Alright everybody, I've looked just about everywhere and I still can't seem to find how to install a Sirius satellite radio in my Dub, so hopefully somebody can help or at least point me in the right direction. I know there's probably some FAQ that I'm completely missing, but I've looked high and low and still haven't found it.
I've got a 2004.5 GLI with a Monsoon double-din head unit. I don't have a 6 disc changer. I want to install a Sirius satellite radio and make it as neat and clean as possible. Is there a plug to just plug it in to the back of the head unit? I've seen 853 different ipod adapters listed everywhere, but I can't seem to find one for the satellite. Also, I know this sounds really stupid but, once the auxiliary is plugged into the back, what do I press on the front to access it?
Also, is there any way to integrate the Sirius antenna into the factory antenna on top? Has anybody done this before with good results?
Lastly, I'd like to install the satellite radio above the CD player, where the slot for the stability controll currently is. I've seen people move those buttons on top around (where the 4-ways and defroster are) but how is that actually done?

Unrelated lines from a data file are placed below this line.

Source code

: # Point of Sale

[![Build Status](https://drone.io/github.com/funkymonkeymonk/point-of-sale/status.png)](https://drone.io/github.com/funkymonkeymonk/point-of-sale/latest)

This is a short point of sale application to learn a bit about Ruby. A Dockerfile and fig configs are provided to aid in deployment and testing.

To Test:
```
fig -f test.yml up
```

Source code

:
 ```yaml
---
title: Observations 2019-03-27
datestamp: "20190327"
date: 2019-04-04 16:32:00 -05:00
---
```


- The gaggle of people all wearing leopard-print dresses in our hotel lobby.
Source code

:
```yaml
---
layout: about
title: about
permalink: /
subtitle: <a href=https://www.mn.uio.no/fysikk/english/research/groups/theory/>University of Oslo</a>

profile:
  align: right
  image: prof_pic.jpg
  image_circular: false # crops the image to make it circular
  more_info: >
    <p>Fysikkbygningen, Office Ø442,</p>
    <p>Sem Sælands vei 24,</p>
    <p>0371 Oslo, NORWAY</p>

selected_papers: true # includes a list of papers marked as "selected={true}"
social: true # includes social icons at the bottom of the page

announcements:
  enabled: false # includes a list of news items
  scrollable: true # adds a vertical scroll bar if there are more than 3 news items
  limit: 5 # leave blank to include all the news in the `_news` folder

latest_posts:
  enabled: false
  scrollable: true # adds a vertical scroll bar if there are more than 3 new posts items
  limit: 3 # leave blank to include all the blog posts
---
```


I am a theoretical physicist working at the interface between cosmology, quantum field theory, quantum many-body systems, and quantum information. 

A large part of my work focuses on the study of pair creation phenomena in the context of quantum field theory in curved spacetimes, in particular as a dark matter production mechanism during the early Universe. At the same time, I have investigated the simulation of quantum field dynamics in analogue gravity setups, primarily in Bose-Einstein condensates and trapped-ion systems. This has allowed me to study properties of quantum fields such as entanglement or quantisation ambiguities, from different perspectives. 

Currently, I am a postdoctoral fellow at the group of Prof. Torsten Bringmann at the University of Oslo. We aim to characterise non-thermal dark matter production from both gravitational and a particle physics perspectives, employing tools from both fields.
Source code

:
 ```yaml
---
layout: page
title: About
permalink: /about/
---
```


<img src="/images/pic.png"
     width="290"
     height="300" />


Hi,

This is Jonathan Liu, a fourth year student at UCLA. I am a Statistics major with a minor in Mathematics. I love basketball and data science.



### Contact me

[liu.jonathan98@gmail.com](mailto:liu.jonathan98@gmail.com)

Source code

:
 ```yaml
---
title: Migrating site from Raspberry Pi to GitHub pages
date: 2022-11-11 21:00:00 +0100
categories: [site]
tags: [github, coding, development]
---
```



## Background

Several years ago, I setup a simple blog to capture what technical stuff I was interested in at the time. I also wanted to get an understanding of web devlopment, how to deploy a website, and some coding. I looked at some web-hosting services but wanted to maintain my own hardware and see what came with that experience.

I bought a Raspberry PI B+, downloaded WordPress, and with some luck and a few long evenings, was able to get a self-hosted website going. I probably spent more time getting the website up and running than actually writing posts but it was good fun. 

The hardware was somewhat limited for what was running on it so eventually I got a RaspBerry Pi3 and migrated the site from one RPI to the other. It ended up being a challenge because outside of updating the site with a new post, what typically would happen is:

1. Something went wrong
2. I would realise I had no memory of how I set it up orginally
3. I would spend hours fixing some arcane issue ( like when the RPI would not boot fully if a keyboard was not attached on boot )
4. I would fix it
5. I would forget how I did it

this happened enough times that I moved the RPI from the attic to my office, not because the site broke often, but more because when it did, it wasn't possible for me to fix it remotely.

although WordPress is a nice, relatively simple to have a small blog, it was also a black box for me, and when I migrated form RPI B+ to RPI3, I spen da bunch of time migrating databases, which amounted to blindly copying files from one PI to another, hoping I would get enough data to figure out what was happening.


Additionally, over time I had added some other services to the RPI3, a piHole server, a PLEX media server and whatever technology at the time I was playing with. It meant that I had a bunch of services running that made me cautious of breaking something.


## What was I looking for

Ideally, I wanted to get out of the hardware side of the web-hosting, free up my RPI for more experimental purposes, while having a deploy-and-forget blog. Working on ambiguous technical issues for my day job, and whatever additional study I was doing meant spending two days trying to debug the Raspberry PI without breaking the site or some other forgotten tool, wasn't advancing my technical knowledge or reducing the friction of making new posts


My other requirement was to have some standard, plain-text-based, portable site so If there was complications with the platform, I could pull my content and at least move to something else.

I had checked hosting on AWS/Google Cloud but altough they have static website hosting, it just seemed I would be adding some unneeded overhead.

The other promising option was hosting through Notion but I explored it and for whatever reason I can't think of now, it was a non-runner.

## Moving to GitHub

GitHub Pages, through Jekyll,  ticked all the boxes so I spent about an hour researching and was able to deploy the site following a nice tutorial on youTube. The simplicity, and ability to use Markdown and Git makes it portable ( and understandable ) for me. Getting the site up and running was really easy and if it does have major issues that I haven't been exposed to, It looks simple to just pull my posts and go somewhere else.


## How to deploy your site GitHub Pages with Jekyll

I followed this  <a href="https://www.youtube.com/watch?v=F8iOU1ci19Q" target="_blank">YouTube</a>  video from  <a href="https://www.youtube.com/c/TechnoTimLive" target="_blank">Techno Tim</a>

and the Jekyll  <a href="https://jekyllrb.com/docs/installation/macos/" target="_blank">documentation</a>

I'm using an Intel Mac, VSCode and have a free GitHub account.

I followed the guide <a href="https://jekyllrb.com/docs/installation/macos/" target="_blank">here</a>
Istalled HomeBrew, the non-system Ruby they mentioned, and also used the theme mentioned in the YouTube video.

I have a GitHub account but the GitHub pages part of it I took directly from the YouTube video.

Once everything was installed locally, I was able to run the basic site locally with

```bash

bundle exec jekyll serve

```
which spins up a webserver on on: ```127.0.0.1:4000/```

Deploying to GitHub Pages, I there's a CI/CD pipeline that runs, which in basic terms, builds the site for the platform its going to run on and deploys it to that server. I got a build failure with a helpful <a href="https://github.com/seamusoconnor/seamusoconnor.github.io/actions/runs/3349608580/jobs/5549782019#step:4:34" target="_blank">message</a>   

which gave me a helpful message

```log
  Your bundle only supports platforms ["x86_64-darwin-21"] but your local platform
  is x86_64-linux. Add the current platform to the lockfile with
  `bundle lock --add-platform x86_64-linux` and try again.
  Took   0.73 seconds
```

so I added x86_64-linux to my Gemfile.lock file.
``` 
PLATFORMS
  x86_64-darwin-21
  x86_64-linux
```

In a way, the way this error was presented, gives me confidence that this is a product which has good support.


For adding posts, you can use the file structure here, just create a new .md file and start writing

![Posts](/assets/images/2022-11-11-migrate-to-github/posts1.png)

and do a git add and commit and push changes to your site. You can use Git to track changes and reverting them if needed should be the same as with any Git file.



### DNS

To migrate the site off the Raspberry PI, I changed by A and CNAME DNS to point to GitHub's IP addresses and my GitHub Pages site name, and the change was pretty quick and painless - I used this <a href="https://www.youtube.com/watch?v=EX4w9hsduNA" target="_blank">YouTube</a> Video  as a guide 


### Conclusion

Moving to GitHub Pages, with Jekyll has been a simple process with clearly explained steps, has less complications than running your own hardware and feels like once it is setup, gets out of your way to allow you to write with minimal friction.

Anybody done this and have some pictures and advice they can share?
Thanks for the help in advance.


----------



## [email protected] (Dec 3, 2007)

*Re: Satellite Radio Install Questions (Camelman16)*

Hello,
On Enfig's website, they seem to have various options for connecting an aftermarket Sirius and would be accessed as an external CD-changer.
Enfig options


----------



## where_2 (Jul 21, 2003)

*Re: Satellite Radio Install Questions ([email protected])*

My personal favorite mounting location is still in this thread: http://forums.vwvortex.com/zerothread?id=2371742
Take your pick, they all look awesome.


----------